Russian marines free tanker, capture pirates
Russian marines stormed a hijacked Russian oil tanker in the Gulf of Aden in a daring early morning raid, killing one of the Somali pirates aboard and capturing another 10.
The oil tanker’s crew of 23 escaped unharmed after the marines from the Marshal Shaposhnikov sped in small boats to the Moscow University oil tanker and scaled its sides before exchanging fire with the pirates.
“The tanker was freed last night as a result of a successful armed operation by marines from the Marshal Shaposhnikov,” a spokesman for the Russian foreign ministry told AFP.
The operation, which lasted over three hours, was hailed by Russian officials as a decisive show of Russia’s naval capabilities.
“It was sharp, professional and quick,” said President Dmitry Medvedev, ordering Russian Defence Minister Anatoly Serdyukov to give medals to all those involved in the rescue.
Russian investigators said the 10 captured pirates would be brought to Moscow to face charges, adding that some had been wounded in the firefight and one killed. Russian television said more pirates had managed to escape.
“The investigation is taking steps to transport the captured pirates to Moscow,” the Investigative Committee of Russia’s Prosecutor General Office said in a statement.
It said the investigation will be conducted in accordance with Russian and international law and they will face “criminal responsibility” for the hijacking.
Somali pirates seized control of the 230-metre (755 foot)-long Moscow University early Wednesday as it sailed out of the Gulf of Aden, setting up a high-seas standoff as the Marshal Shaposhnikov steamed to the rescue.
The tanker had been on its way to China from the Red Sea with 86,000 tonnes of crude oil, believed to be worth around 50 million dollars.
Before storming the tanker, the warship’s crew had used a helicopter to conduct reconnaissance, RIA-Novosti news agency quoted a high level naval source in the region as saying.
“Simultaneously boats with an anti-terror group approached the tanker from the sea and boarded the vessel,” the source said. “After a short fire-fight the pirates were neutralised.”
The crew had been locked into a cabin as the pirates took control of the vessel.
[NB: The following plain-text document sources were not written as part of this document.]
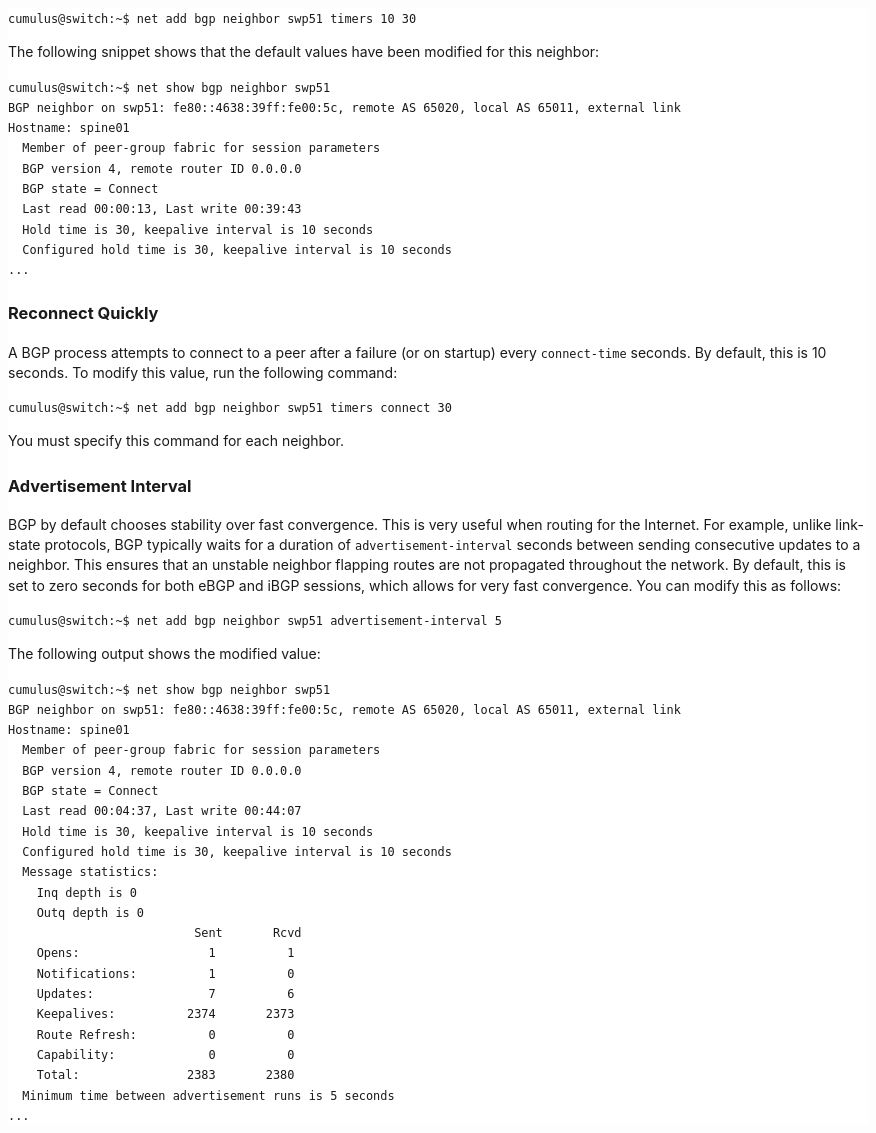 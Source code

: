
```
cumulus@switch:~$ net add bgp neighbor swp51 timers 10 30
```

The following snippet shows that the default values have been modified for this neighbor:

```
cumulus@switch:~$ net show bgp neighbor swp51
BGP neighbor on swp51: fe80::4638:39ff:fe00:5c, remote AS 65020, local AS 65011, external link
Hostname: spine01
  Member of peer-group fabric for session parameters
  BGP version 4, remote router ID 0.0.0.0
  BGP state = Connect
  Last read 00:00:13, Last write 00:39:43
  Hold time is 30, keepalive interval is 10 seconds
  Configured hold time is 30, keepalive interval is 10 seconds
...
```

### Reconnect Quickly

A BGP process attempts to connect to a peer after a failure (or on startup) every `connect-time` seconds. By default, this is 10 seconds. To modify this value, run the following command:

```
cumulus@switch:~$ net add bgp neighbor swp51 timers connect 30
```

You must specify this command for each neighbor.

### Advertisement Interval

BGP by default chooses stability over fast convergence. This is very useful when routing for the Internet. For example, unlike link-state protocols, BGP typically waits for a duration of `advertisement-interval` seconds between sending consecutive updates to a neighbor. This ensures that an unstable neighbor flapping routes are not propagated throughout the network. By default, this is set to zero seconds for both eBGP and iBGP sessions, which allows for very fast convergence. You can modify this as follows:

```
cumulus@switch:~$ net add bgp neighbor swp51 advertisement-interval 5
```

The following output shows the modified value:

```
cumulus@switch:~$ net show bgp neighbor swp51
BGP neighbor on swp51: fe80::4638:39ff:fe00:5c, remote AS 65020, local AS 65011, external link
Hostname: spine01
  Member of peer-group fabric for session parameters
  BGP version 4, remote router ID 0.0.0.0
  BGP state = Connect
  Last read 00:04:37, Last write 00:44:07
  Hold time is 30, keepalive interval is 10 seconds
  Configured hold time is 30, keepalive interval is 10 seconds
  Message statistics:
    Inq depth is 0
    Outq depth is 0
                          Sent       Rcvd
    Opens:                  1          1
    Notifications:          1          0
    Updates:                7          6
    Keepalives:          2374       2373
    Route Refresh:          0          0
    Capability:             0          0
    Total:               2383       2380
  Minimum time between advertisement runs is 5 seconds
...
```
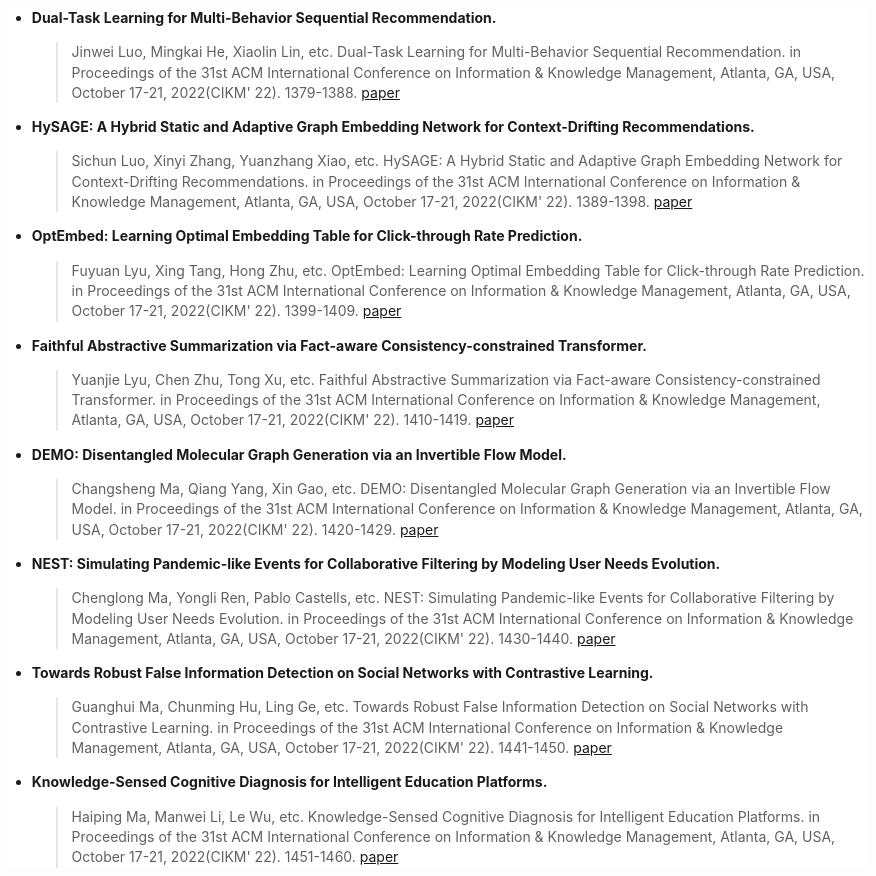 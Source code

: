 
- **Dual-Task Learning for Multi-Behavior Sequential Recommendation.**
    > Jinwei Luo, Mingkai He, Xiaolin Lin, etc. Dual-Task Learning for Multi-Behavior Sequential Recommendation. in Proceedings of the 31st ACM International Conference on Information &amp; Knowledge Management, Atlanta, GA, USA, October 17-21, 2022(CIKM' 22). 1379-1388. [paper](https://doi.org/10.1145/3511808.3557298)


- **HySAGE: A Hybrid Static and Adaptive Graph Embedding Network for Context-Drifting Recommendations.**
    > Sichun Luo, Xinyi Zhang, Yuanzhang Xiao, etc. HySAGE: A Hybrid Static and Adaptive Graph Embedding Network for Context-Drifting Recommendations. in Proceedings of the 31st ACM International Conference on Information &amp; Knowledge Management, Atlanta, GA, USA, October 17-21, 2022(CIKM' 22). 1389-1398. [paper](https://doi.org/10.1145/3511808.3557354)


- **OptEmbed: Learning Optimal Embedding Table for Click-through Rate Prediction.**
    > Fuyuan Lyu, Xing Tang, Hong Zhu, etc. OptEmbed: Learning Optimal Embedding Table for Click-through Rate Prediction. in Proceedings of the 31st ACM International Conference on Information &amp; Knowledge Management, Atlanta, GA, USA, October 17-21, 2022(CIKM' 22). 1399-1409. [paper](https://doi.org/10.1145/3511808.3557411)


- **Faithful Abstractive Summarization via Fact-aware Consistency-constrained Transformer.**
    > Yuanjie Lyu, Chen Zhu, Tong Xu, etc. Faithful Abstractive Summarization via Fact-aware Consistency-constrained Transformer. in Proceedings of the 31st ACM International Conference on Information &amp; Knowledge Management, Atlanta, GA, USA, October 17-21, 2022(CIKM' 22). 1410-1419. [paper](https://doi.org/10.1145/3511808.3557319)


- **DEMO: Disentangled Molecular Graph Generation via an Invertible Flow Model.**
    > Changsheng Ma, Qiang Yang, Xin Gao, etc. DEMO: Disentangled Molecular Graph Generation via an Invertible Flow Model. in Proceedings of the 31st ACM International Conference on Information &amp; Knowledge Management, Atlanta, GA, USA, October 17-21, 2022(CIKM' 22). 1420-1429. [paper](https://doi.org/10.1145/3511808.3557217)


- **NEST: Simulating Pandemic-like Events for Collaborative Filtering by Modeling User Needs Evolution.**
    > Chenglong Ma, Yongli Ren, Pablo Castells, etc. NEST: Simulating Pandemic-like Events for Collaborative Filtering by Modeling User Needs Evolution. in Proceedings of the 31st ACM International Conference on Information &amp; Knowledge Management, Atlanta, GA, USA, October 17-21, 2022(CIKM' 22). 1430-1440. [paper](https://doi.org/10.1145/3511808.3557407)


- **Towards Robust False Information Detection on Social Networks with Contrastive Learning.**
    > Guanghui Ma, Chunming Hu, Ling Ge, etc. Towards Robust False Information Detection on Social Networks with Contrastive Learning. in Proceedings of the 31st ACM International Conference on Information &amp; Knowledge Management, Atlanta, GA, USA, October 17-21, 2022(CIKM' 22). 1441-1450. [paper](https://doi.org/10.1145/3511808.3557477)


- **Knowledge-Sensed Cognitive Diagnosis for Intelligent Education Platforms.**
    > Haiping Ma, Manwei Li, Le Wu, etc. Knowledge-Sensed Cognitive Diagnosis for Intelligent Education Platforms. in Proceedings of the 31st ACM International Conference on Information &amp; Knowledge Management, Atlanta, GA, USA, October 17-21, 2022(CIKM' 22). 1451-1460. [paper](https://doi.org/10.1145/3511808.3557372)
The end to the 20-hour hijacking is a major triumph for the Russian navy and comes as the entire Russian military gears up for a massive parade on Sunday to mark the 65th anniversary of the defeat of Nazi Germany.
Navfor, the European Union’s anti-piracy force, called the liberation of the tanker a “dramatic rescue,” while the ship’s operator said it had been carried out “in the best traditions of the Russian naval mariners.”
Dmitry Rogozin, the Kremlin’s envoy to NATO, said the operation had earned high marks in Brussels and would become a “textbook example” of successful high-seas rescue operations.
“We have showed our colleagues in NATO and the EU that Russia is still a self-sufficient state which can ensure security of its citizens, including with the use of its armed forces, far outside their native country,” Rogozin told Echo of Moscow radio.
Observers also said the crew managed to escape unharmed thanks to the captain’s professionalism.
“Honour and praise to the captain who had managed to organize the timely evacuation of people and shelter them in the engine room,” Mikhail Voitenko, a leading Russian expert on piracy, said on Echo of Moscow.
The seizure of the Moscow University was a jolt to the international anti-piracy system put in place along one of the world’s busiest shipping routes.
Heavily armed and equipped with GPS navigation and satellite phones, pirates raked in an estimated 60 million dollars in ransoms last year.